Source texts of formatted documents:
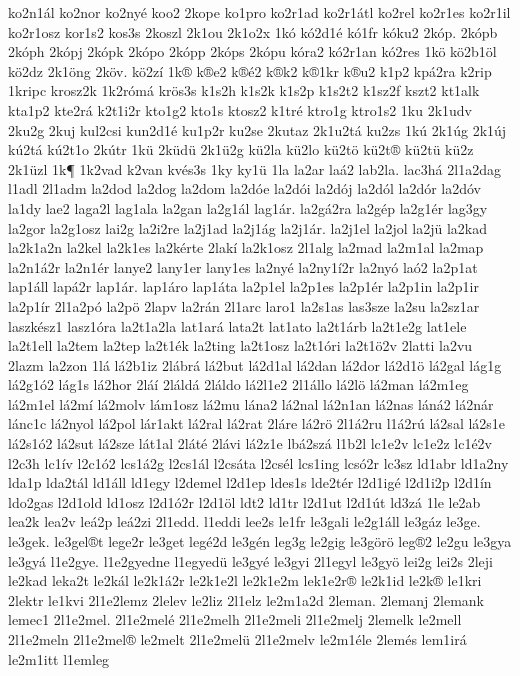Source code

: {ko2n1ál
ko2nor
ko2nyé
koo2
2kope
ko1pro
ko2r1ad
ko2r1átl
ko2rel
ko2r1es
ko2r1il
ko2r1osz
kor1s2
kos3s
2koszl
2k1ou
2k1o2x
1kó
kó2d1é
kó1fr
kóku2
2kóp.
2kópb
2kóph
2kópj
2kópk
2kópo
2kópp
2kóps
2kópu
kóra2
kó2r1an
kó2res
1kö
kö2b1öl
kö2dz
2k1öng
2köv.
kö2zí
1k®
k®e2
k®é2
k®k2
k®1kr
k®u2
k1p2
kpá2ra
k2rip
1kripc
krosz2k
1k2rómá
krös3s
k1s2h
k1s2k
k1s2p
k1s2t2
k1sz2f
kszt2
kt1alk
kta1p2
kte2rá
k2t1i2r
kto1g2
kto1s
ktosz2
k1tré
ktro1g
ktro1s2
1ku
2k1udv
2ku2g
2kuj
kul2csi
kun2d1é
ku1p2r
ku2se
2kutaz
2k1u2tá
ku2zs
1kú
2k1úg
2k1új
kú2tá
kú2t1o
2kútr
1kü
2küdü
2k1ü2g
kü2la
kü2lo
kü2tö
kü2t®
kü2tü
kü2z
2k1üzl
1k¶
1k2vad
k2van
kvés3s
1ky
ky1ü
1la
la2ar
laá2
lab2la.
lac3há
2l1a2dag
l1adl
2l1adm
la2dod
la2dog
la2dom
la2dóe
la2dói
la2dój
la2dól
la2dór
la2dóv
la1dy
lae2
laga2l
lag1ala
la2gan
la2g1ál
lag1ár.
la2gá2ra
la2gép
la2g1ér
lag3gy
la2gor
la2g1osz
lai2g
la2i2re
la2j1ad
la2j1ág
la2j1ár.
la2j1el
la2jol
la2jü
la2kad
la2k1a2n
la2kel
la2k1es
la2kérte
2lakí
la2k1osz
2l1alg
la2mad
la2m1al
la2map
la2n1á2r
la2n1ér
lanye2
lany1er
lany1es
la2nyé
la2ny1í2r
la2nyó
laó2
la2p1at
lap1áll
lapá2r
lap1ár.
lap1áro
lap1áta
la2p1el
la2p1es
la2p1ér
la2p1in
la2p1ir
la2p1ír
2l1a2pó
la2pö
2lapv
la2rán
2l1arc
laro1
la2s1as
las3sze
la2su
la2sz1ar
laszkész1
lasz1óra
la2t1a2la
lat1ará
lata2t
lat1ato
la2t1árb
la2t1e2g
lat1ele
la2t1ell
la2tem
la2tep
la2t1ék
la2ting
la2t1osz
la2t1óri
la2t1ö2v
2latti
la2vu
2lazm
la2zon
1lá
lá2b1iz
2lábrá
lá2but
lá2d1al
lá2dan
lá2dor
lá2d1ö
lá2gal
lág1g
lá2g1ó2
lág1s
lá2hor
2láí
2láldá
2láldo
lá2l1e2
2l1állo
lá2lö
lá2man
lá2m1eg
lá2m1el
lá2mí
lá2molv
lám1osz
lá2mu
lána2
lá2nal
lá2n1an
lá2nas
láná2
lá2nár
lánc1c
lá2nyol
lá2pol
lár1akt
lá2ral
lá2rat
2láre
lá2rö
2l1á2ru
l1á2rú
lá2sal
lá2s1e
lá2s1ó2
lá2sut
lá2sze
lát1al
2láté
2lávi
lá2z1e
lbá2szá
l1b2l
lc1e2v
lc1e2z
lc1é2v
l2c3h
lc1ív
l2c1ó2
lcs1á2g
l2cs1ál
l2csáta
l2csél
lcs1ing
lcsó2r
lc3sz
ld1abr
ld1a2ny
lda1p
lda2tál
ld1áll
ld1egy
l2demel
l2d1ep
ldes1s
lde2tér
l2d1igé
l2d1i2p
l2d1ín
ldo2gas
l2d1old
ld1osz
l2d1ó2r
l2d1öl
ldt2
ld1tr
l2d1ut
l2d1út
ld3zá
1le
le2ab
lea2k
lea2v
leá2p
leá2zi
2l1edd.
l1eddi
lee2s
le1fr
le3gali
le2g1áll
le3gáz
le3ge.
le3gek.
le3gel®t
lege2r
le3get
legé2d
le3gén
leg3g
le2gig
le3görö
leg®2
le2gu
le3gya
le3gyá
l1e2gye.
l1e2gyedne
l1egyedü
le3gyé
le3gyi
2l1egyl
le3gyö
lei2g
lei2s
2leji
le2kad
leka2t
le2kál
le2k1á2r
le2k1e2l
le2k1e2m
lek1e2r®
le2k1id
le2k®
le1kri
2lektr
le1kvi
2l1e2lemz
2lelev
le2liz
2l1elz
le2m1a2d
2leman.
2lemanj
2lemank
lemec1
2l1e2mel.
2l1e2melé
2l1e2melh
2l1e2meli
2l1e2melj
2lemelk
le2mell
2l1e2meln
2l1e2mel®
le2melt
2l1e2melü
2l1e2melv
le2m1éle
2lemés
lem1irá
le2m1itt
l1emleg
}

▶ _TASK BRIEF_
Set down the entries shown above once more, exactly as they read, but without pictures.

▶ _SOLUTION FOR THIS PROBLEM_
Source code

: {ko2n1ál
ko2nor
ko2nyé
koo2
2kope
ko1pro
ko2r1ad
ko2r1átl
ko2rel
ko2r1es
ko2r1il
ko2r1osz
kor1s2
kos3s
2koszl
2k1ou
2k1o2x
1kó
kó2d1é
kó1fr
kóku2
2kóp.
2kópb
2kóph
2kópj
2kópk
2kópo
2kópp
2kóps
2kópu
kóra2
kó2r1an
kó2res
1kö
kö2b1öl
kö2dz
2k1öng
2köv.
kö2zí
1k®
k®e2
k®é2
k®k2
k®1kr
k®u2
k1p2
kpá2ra
k2rip
1kripc
krosz2k
1k2rómá
krös3s
k1s2h
k1s2k
k1s2p
k1s2t2
k1sz2f
kszt2
kt1alk
kta1p2
kte2rá
k2t1i2r
kto1g2
kto1s
ktosz2
k1tré
ktro1g
ktro1s2
1ku
2k1udv
2ku2g
2kuj
kul2csi
kun2d1é
ku1p2r
ku2se
2kutaz
2k1u2tá
ku2zs
1kú
2k1úg
2k1új
kú2tá
kú2t1o
2kútr
1kü
2küdü
2k1ü2g
kü2la
kü2lo
kü2tö
kü2t®
kü2tü
kü2z
2k1üzl
1k¶
1k2vad
k2van
kvés3s
1ky
ky1ü
1la
la2ar
laá2
lab2la.
lac3há
2l1a2dag
l1adl
2l1adm
la2dod
la2dog
la2dom
la2dóe
la2dói
la2dój
la2dól
la2dór
la2dóv
la1dy
lae2
laga2l
lag1ala
la2gan
la2g1ál
lag1ár.
la2gá2ra
la2gép
la2g1ér
lag3gy
la2gor
la2g1osz
lai2g
la2i2re
la2j1ad
la2j1ág
la2j1ár.
la2j1el
la2jol
la2jü
la2kad
la2k1a2n
la2kel
la2k1es
la2kérte
2lakí
la2k1osz
2l1alg
la2mad
la2m1al
la2map
la2n1á2r
la2n1ér
lanye2
lany1er
lany1es
la2nyé
la2ny1í2r
la2nyó
laó2
la2p1at
lap1áll
lapá2r
lap1ár.
lap1áro
lap1áta
la2p1el
la2p1es
la2p1ér
la2p1in
la2p1ir
la2p1ír
2l1a2pó
la2pö
2lapv
la2rán
2l1arc
laro1
la2s1as
las3sze
la2su
la2sz1ar
laszkész1
lasz1óra
la2t1a2la
lat1ará
lata2t
lat1ato
la2t1árb
la2t1e2g
lat1ele
la2t1ell
la2tem
la2tep
la2t1ék
la2ting
la2t1osz
la2t1óri
la2t1ö2v
2latti
la2vu
2lazm
la2zon
1lá
lá2b1iz
2lábrá
lá2but
lá2d1al
lá2dan
lá2dor
lá2d1ö
lá2gal
lág1g
lá2g1ó2
lág1s
lá2hor
2láí
2láldá
2láldo
lá2l1e2
2l1állo
lá2lö
lá2man
lá2m1eg
lá2m1el
lá2mí
lá2molv
lám1osz
lá2mu
lána2
lá2nal
lá2n1an
lá2nas
láná2
lá2nár
lánc1c
lá2nyol
lá2pol
lár1akt
lá2ral
lá2rat
2láre
lá2rö
2l1á2ru
l1á2rú
lá2sal
lá2s1e
lá2s1ó2
lá2sut
lá2sze
lát1al
2láté
2lávi
lá2z1e
lbá2szá
l1b2l
lc1e2v
lc1e2z
lc1é2v
l2c3h
lc1ív
l2c1ó2
lcs1á2g
l2cs1ál
l2csáta
l2csél
lcs1ing
lcsó2r
lc3sz
ld1abr
ld1a2ny
lda1p
lda2tál
ld1áll
ld1egy
l2demel
l2d1ep
ldes1s
lde2tér
l2d1igé
l2d1i2p
l2d1ín
ldo2gas
l2d1old
ld1osz
l2d1ó2r
l2d1öl
ldt2
ld1tr
l2d1ut
l2d1út
ld3zá
1le
le2ab
lea2k
lea2v
leá2p
leá2zi
2l1edd.
l1eddi
lee2s
le1fr
le3gali
le2g1áll
le3gáz
le3ge.
le3gek.
le3gel®t
lege2r
le3get
legé2d
le3gén
leg3g
le2gig
le3görö
leg®2
le2gu
le3gya
le3gyá
l1e2gye.
l1e2gyedne
l1egyedü
le3gyé
le3gyi
2l1egyl
le3gyö
lei2g
lei2s
2leji
le2kad
leka2t
le2kál
le2k1á2r
le2k1e2l
le2k1e2m
lek1e2r®
le2k1id
le2k®
le1kri
2lektr
le1kvi
2l1e2lemz
2lelev
le2liz
2l1elz
le2m1a2d
2leman.
2lemanj
2lemank
lemec1
2l1e2mel.
2l1e2melé
2l1e2melh
2l1e2meli
2l1e2melj
2lemelk
le2mell
2l1e2meln
2l1e2mel®
le2melt
2l1e2melü
2l1e2melv
le2m1éle
2lemés
lem1irá
le2m1itt
l1emleg
}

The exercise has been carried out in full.